Kingsley looked up, surprised to find Mimi with tears in her eyes. She put a soft hand to his cheek.

She looked at him in silence, and in her eyes he found forgiveness and understanding, the two things he hoped for the most and expected the least. In Rio, Kingsley felt he had taken advantage of the situation a little bit—they had been so tired after their trek through he jungle, she couldn’t have been in her right mind when she’d knocked on his door that night, when she had sought comfort in his kisses. That was why he had kept her at arm’s length ever since.

But she was here now. And she was the one leaning toward him. “I’m so sorry. I’m so sorry, baby,” Mimi was saying.

They were words he had waited a lifetime—many lifetimes—to hear, and that they came from Azrael, she who had spurned him for centuries (Abbadon wasn’t the only one who had pined for one he could not have). She had mocked him in Rome—haughty, beautiful Agrippina, who had no time for Gemellus, no time at all for a weakling such as himself—a rare, solitary soul, never bound. Gemellus, who had loved and worshipped her from afar, she who was in his arms now. . . .

Victory was sweet. Who knew that the path to a woman’s heart was through the soul of an honest man?

Kingsley Martin would never understand women. But that was all right. He didn’t need to understand Mimi. All he had to do was love her, and he could do that.





THE VAN ALEN LEGACY

AND THE PATHS OF THE DEAD


With his dying breath, Lawrence Van Alen revealed a secret to Schuyler: she was the heir not just of the Van Alen name but to a very important legacy. He instructed her to find out more from Charles, but during the Silver Blood ambush at the Bal des Vampires in Paris, Charles became trapped in the subvertio, the White Darkness, and was unable to disclose what he knew.

However, when Schuyler returned to New York, Allegra woke up from her coma, stirred from her unconscious state by a deep memory of another daughter, and within the safety of the glom, she was able to tell Schuyler the history of the Gates of Hell and the Paths of the Dead.





In the days before the battle in Heaven and Lucifer’s fall, the paths between the worlds were open. Angels moved freely between Heaven, Earth, and the underworld. After the Fall, when Lucifer and his army of angels were cast out, the way to Paradise was shut forever. But the seven paths to the underworld remained open. These were the Paths of the Dead.

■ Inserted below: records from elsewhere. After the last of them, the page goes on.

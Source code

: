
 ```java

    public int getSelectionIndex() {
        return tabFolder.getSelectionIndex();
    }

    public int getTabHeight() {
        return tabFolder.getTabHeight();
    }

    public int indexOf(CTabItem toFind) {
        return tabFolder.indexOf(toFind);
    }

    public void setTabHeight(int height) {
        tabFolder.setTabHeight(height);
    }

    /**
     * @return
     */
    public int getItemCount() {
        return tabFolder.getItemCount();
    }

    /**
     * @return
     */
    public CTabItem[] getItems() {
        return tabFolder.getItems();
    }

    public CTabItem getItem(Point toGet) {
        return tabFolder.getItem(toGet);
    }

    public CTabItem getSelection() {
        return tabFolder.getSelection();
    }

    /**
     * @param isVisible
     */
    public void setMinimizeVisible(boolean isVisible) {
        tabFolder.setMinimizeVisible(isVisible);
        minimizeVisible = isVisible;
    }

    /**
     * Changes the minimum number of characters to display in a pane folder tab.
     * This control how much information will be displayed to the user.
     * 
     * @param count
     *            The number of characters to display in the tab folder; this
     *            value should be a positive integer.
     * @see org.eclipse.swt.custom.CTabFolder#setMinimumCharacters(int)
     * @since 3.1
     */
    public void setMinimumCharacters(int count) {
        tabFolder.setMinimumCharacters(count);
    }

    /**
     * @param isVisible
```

In Rome, before Caligula was revealed as the Dark Prince, Michael, as Cassius, served as the emperor’s closest adviser. When Caligula found that one of the Paths of the Dead was anchored below the city of Lutetia, Cassius convinced him to let him forge a gate there to keep the demons at bay. Caligula stole the key from Cassius and, revealing his true nature as Lucifer, unleashed Abomination upon the world. The battle of Rome ensued. At the end, Agrippina and Valerius (Azrael and Abbadon) were able to coax Caligula to the newly forged gate, where Cassius (Michael) sent him to Hell, locking the gate behind him.

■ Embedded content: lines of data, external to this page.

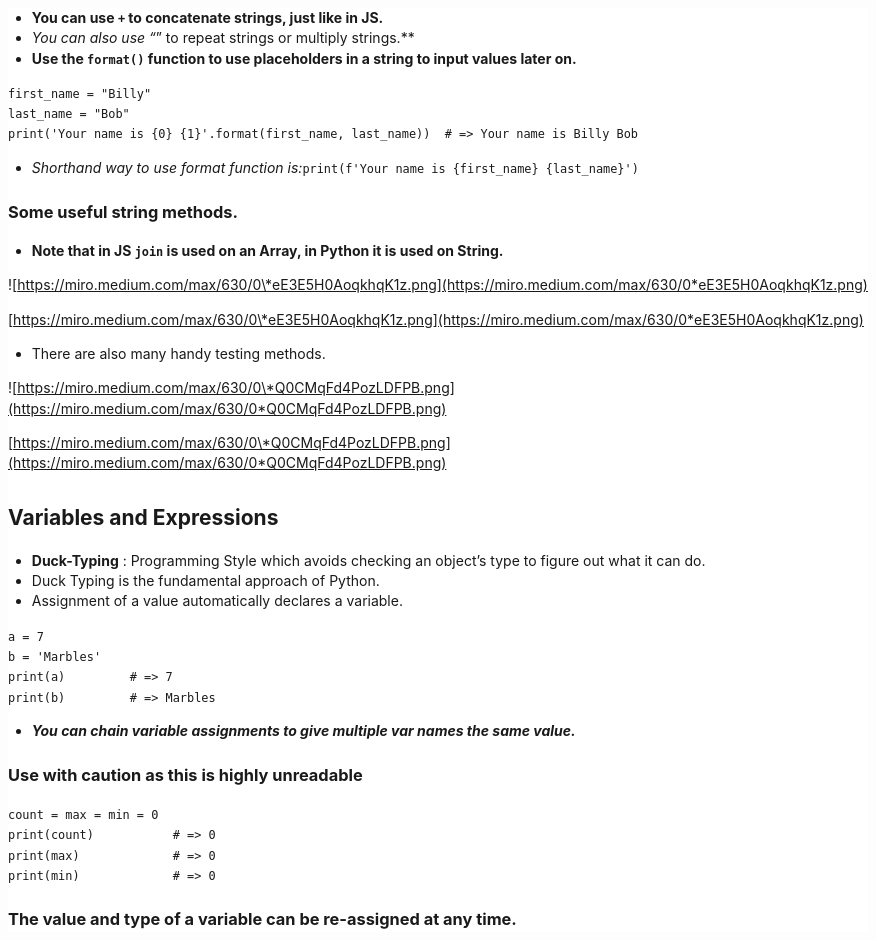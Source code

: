 * **You can use `+` to concatenate strings, just like in JS.**
* _You can also use “_” to repeat strings or multiply strings.\*\*
* **Use the `format()` function to use placeholders in a string to input values later on.**

```text
first_name = "Billy"
last_name = "Bob"
print('Your name is {0} {1}'.format(first_name, last_name))  # => Your name is Billy Bob
```

* _Shorthand way to use format function is:_`print(f'Your name is {first_name} {last_name}')`

### **Some useful string methods.**

* **Note that in JS `join` is used on an Array, in Python it is used on String.**

![https://miro.medium.com/max/630/0\*eE3E5H0AoqkhqK1z.png](https://miro.medium.com/max/630/0*eE3E5H0AoqkhqK1z.png)

[https://miro.medium.com/max/630/0\*eE3E5H0AoqkhqK1z.png](https://miro.medium.com/max/630/0*eE3E5H0AoqkhqK1z.png)

* There are also many handy testing methods.

![https://miro.medium.com/max/630/0\*Q0CMqFd4PozLDFPB.png](https://miro.medium.com/max/630/0*Q0CMqFd4PozLDFPB.png)

[https://miro.medium.com/max/630/0\*Q0CMqFd4PozLDFPB.png](https://miro.medium.com/max/630/0*Q0CMqFd4PozLDFPB.png)

## **Variables and Expressions**

* **Duck-Typing** : Programming Style which avoids checking an object’s type to figure out what it can do.
* Duck Typing is the fundamental approach of Python.
* Assignment of a value automatically declares a variable.

```text
a = 7
b = 'Marbles'
print(a)         # => 7
print(b)         # => Marbles
```

* _**You can chain variable assignments to give multiple var names the same value.**_

### **Use with caution as this is highly unreadable**

```text
count = max = min = 0
print(count)           # => 0
print(max)             # => 0
print(min)             # => 0
```

### **The value and type of a variable can be re-assigned at any time.**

After Rome, Michael ordered the Blue Bloods to locate the six other paths and build gates upon them to secure the divisions between the worlds and keep Earth safe from the creatures of the underworld. The guardians, keepers of the Gates of Hell, were known as the Order of the Seven, one from each of the seven original families of the Conclave. The guardians scattered across the earth, unknown to one another but passing down their knowledge through the generations.